INFORMATION

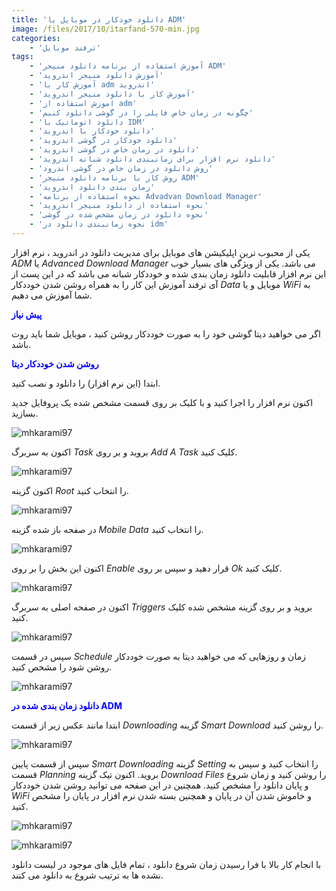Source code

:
 ```yaml
---
title: 'دانلود خودکار در موبایل با ADM'
image: /files/2017/10/itarfand-570-min.jpg
categories:
    - 'ترفند موبایل'
tags:
    - 'آموزش استفاده از برنامه دانلود منیجر ADM'
    - 'آموزش دانلود منیجر اندروید'
    - 'آموزش کار با adm اندروید'
    - 'آموزش کار با دانلود منیجر اندروید'
    - 'اموزش استفاده از adm'
    - 'چگونه در زمان خاص فایلی را در گوشی دانلود کنیم'
    - 'دانلود اتوماتیک با IDM'
    - 'دانلود خودکار با اندروید'
    - 'دانلود خودکار در گوشی اندروید'
    - 'دانلود در زمان خاص در گوشی اندروید'
    - 'دانلود نرم افزار برای زمانبندی دانلود شبانه اندروید'
    - 'روش دانلود در زمان خاص در گوشی اندرود'
    - 'روش کار با برنامه دانلود منیجر ADM'
    - 'زمان بندی دانلود اندروید'
    - 'نحوه استفاده از برنامه Advadvan Download Manager'
    - 'نحوه استفاده از دانلود منیجر اندروید'
    - 'نحوه دانلود در زمان مشخص شده در گوشی'
    - 'نحوه زمانبندی دانلود در idm'
---
```


یکی از محبوب ترین اپلیکیشن های موبایل برای مدیریت دانلود در اندروید ، نرم افزار *ADM* یا *Advanced Download Manager* می باشد. یکی از ویژگی های بسیار خوب این نرم افزار قابلیت دانلود زمان بندی شده و خوددکار شبانه می باشد که در این پست از آی ترفند آموزش این کار را به همراه روشن شدن خوددکار *Data* موبایل و یا *WiFi* به شما آموزش می دهیم.

<span style="color: #0000ff;">**پیش نیاز**</span>

اگر می خواهید دیتا گوشی خود را به صورت خوددکار روشن کنید ، موبایل شما باید روت باشد.

<span style="color: #0000ff;">**روشن شدن خوددکار دیتا**</span>

ابتدا (این نرم افزار) را دانلود و نصب کنید.

اکنون نرم افزار را اجرا کنید و با کلیک بر روی قسمت مشخص شده یک پروفایل جدید بسازید.

![mhkarami97](/files/2017/10/itarfand-561-min.jpg)  

اکنون به سربرگ *Task* بروید و بر روی *Add A Task* کلیک کنید.

![mhkarami97](/files/2017/10/itarfand-562-min.jpg)  

اکنون گزینه *Root* را انتخاب کنید.

![mhkarami97](/files/2017/10/itarfand-563-min.jpg)  

در صفحه باز شده گزینه *Mobile Data* را انتخاب کنید.

![mhkarami97](/files/2017/10/itarfand-564-min.jpg)  

اکنون این بخش را بر روی *Enable* قرار دهید و سپس بر روی *Ok* کلیک کنید.

![mhkarami97](/files/2017/10/itarfand-565-min.jpg)  

اکنون در صفحه اصلی به سربرگ *Triggers* بروید و بر روی گزینه مشخص شده کلیک کنید.

![mhkarami97](/files/2017/10/itarfand-566-min.jpg)  

سپس در قسمت *Schedule* زمان و روزهایی که می خواهید دیتا به صورت خوددکار روشن شود را مشخص کنید.

![mhkarami97](/files/2017/10/itarfand-567-min.jpg)  

<span style="color: #0000ff;">**دانلود زمان بندی شده در ADM**</span>

ابتدا مانند عکس زیر از قسمت *Downloading* گزینه *Smart Download* را روشن کنید.

![mhkarami97](/files/2017/10/itarfand-568-min.jpg)  

سپس از قسمت پایین *Smart Downloading* گزینه *Setting* را انتخاب کنید و سپس به قسمت *Planning* بروید. اکنون تیک گزینه *Download Files* را روشن کنید و زمان شروع و پایان دانلود را مشخص کنید. همچنین در این صفحه می توانید روشن شدن خوددکار *WiFi* و خاموش شدن آن در پایان و همچنین بسته شدن نرم افزار در پایان را مشخص کنید.

![mhkarami97](/files/2017/10/itarfand-569-min.jpg)  

![mhkarami97](/files/2017/10/itarfand-569-min.jpg)  

با انجام کار بالا با فرا رسیدن زمان شروع دانلود ، تمام فایل های موجود در لیست دانلود نشده ها به ترتیب شروع به دانلود می کنند.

DESCRIPTION OF THE TASK
Give the records again exactly, pictures left out.

EXERCISE RESULT
Source code

:
 ```yaml
---
title: 'دانلود خودکار در موبایل با ADM'
image: /files/2017/10/itarfand-570-min.jpg
categories:
    - 'ترفند موبایل'
tags:
    - 'آموزش استفاده از برنامه دانلود منیجر ADM'
    - 'آموزش دانلود منیجر اندروید'
    - 'آموزش کار با adm اندروید'
    - 'آموزش کار با دانلود منیجر اندروید'
    - 'اموزش استفاده از adm'
    - 'چگونه در زمان خاص فایلی را در گوشی دانلود کنیم'
    - 'دانلود اتوماتیک با IDM'
    - 'دانلود خودکار با اندروید'
    - 'دانلود خودکار در گوشی اندروید'
    - 'دانلود در زمان خاص در گوشی اندروید'
    - 'دانلود نرم افزار برای زمانبندی دانلود شبانه اندروید'
    - 'روش دانلود در زمان خاص در گوشی اندرود'
    - 'روش کار با برنامه دانلود منیجر ADM'
    - 'زمان بندی دانلود اندروید'
    - 'نحوه استفاده از برنامه Advadvan Download Manager'
    - 'نحوه استفاده از دانلود منیجر اندروید'
    - 'نحوه دانلود در زمان مشخص شده در گوشی'
    - 'نحوه زمانبندی دانلود در idm'
---
```


یکی از محبوب ترین اپلیکیشن های موبایل برای مدیریت دانلود در اندروید ، نرم افزار *ADM* یا *Advanced Download Manager* می باشد. یکی از ویژگی های بسیار خوب این نرم افزار قابلیت دانلود زمان بندی شده و خوددکار شبانه می باشد که در این پست از آی ترفند آموزش این کار را به همراه روشن شدن خوددکار *Data* موبایل و یا *WiFi* به شما آموزش می دهیم.

<span style="color: #0000ff;">**پیش نیاز**</span>

اگر می خواهید دیتا گوشی خود را به صورت خوددکار روشن کنید ، موبایل شما باید روت باشد.

<span style="color: #0000ff;">**روشن شدن خوددکار دیتا**</span>

ابتدا (این نرم افزار) را دانلود و نصب کنید.

اکنون نرم افزار را اجرا کنید و با کلیک بر روی قسمت مشخص شده یک پروفایل جدید بسازید.

![mhkarami97](/files/2017/10/itarfand-561-min.jpg)  

اکنون به سربرگ *Task* بروید و بر روی *Add A Task* کلیک کنید.

![mhkarami97](/files/2017/10/itarfand-562-min.jpg)  

اکنون گزینه *Root* را انتخاب کنید.

![mhkarami97](/files/2017/10/itarfand-563-min.jpg)  

در صفحه باز شده گزینه *Mobile Data* را انتخاب کنید.

![mhkarami97](/files/2017/10/itarfand-564-min.jpg)  

اکنون این بخش را بر روی *Enable* قرار دهید و سپس بر روی *Ok* کلیک کنید.

![mhkarami97](/files/2017/10/itarfand-565-min.jpg)  

اکنون در صفحه اصلی به سربرگ *Triggers* بروید و بر روی گزینه مشخص شده کلیک کنید.

![mhkarami97](/files/2017/10/itarfand-566-min.jpg)  

سپس در قسمت *Schedule* زمان و روزهایی که می خواهید دیتا به صورت خوددکار روشن شود را مشخص کنید.

![mhkarami97](/files/2017/10/itarfand-567-min.jpg)  

<span style="color: #0000ff;">**دانلود زمان بندی شده در ADM**</span>

ابتدا مانند عکس زیر از قسمت *Downloading* گزینه *Smart Download* را روشن کنید.

![mhkarami97](/files/2017/10/itarfand-568-min.jpg)  

سپس از قسمت پایین *Smart Downloading* گزینه *Setting* را انتخاب کنید و سپس به قسمت *Planning* بروید. اکنون تیک گزینه *Download Files* را روشن کنید و زمان شروع و پایان دانلود را مشخص کنید. همچنین در این صفحه می توانید روشن شدن خوددکار *WiFi* و خاموش شدن آن در پایان و همچنین بسته شدن نرم افزار در پایان را مشخص کنید.

![mhkarami97](/files/2017/10/itarfand-569-min.jpg)  

![mhkarami97](/files/2017/10/itarfand-569-min.jpg)  

با انجام کار بالا با فرا رسیدن زمان شروع دانلود ، تمام فایل های موجود در لیست دانلود نشده ها به ترتیب شروع به دانلود می کنند.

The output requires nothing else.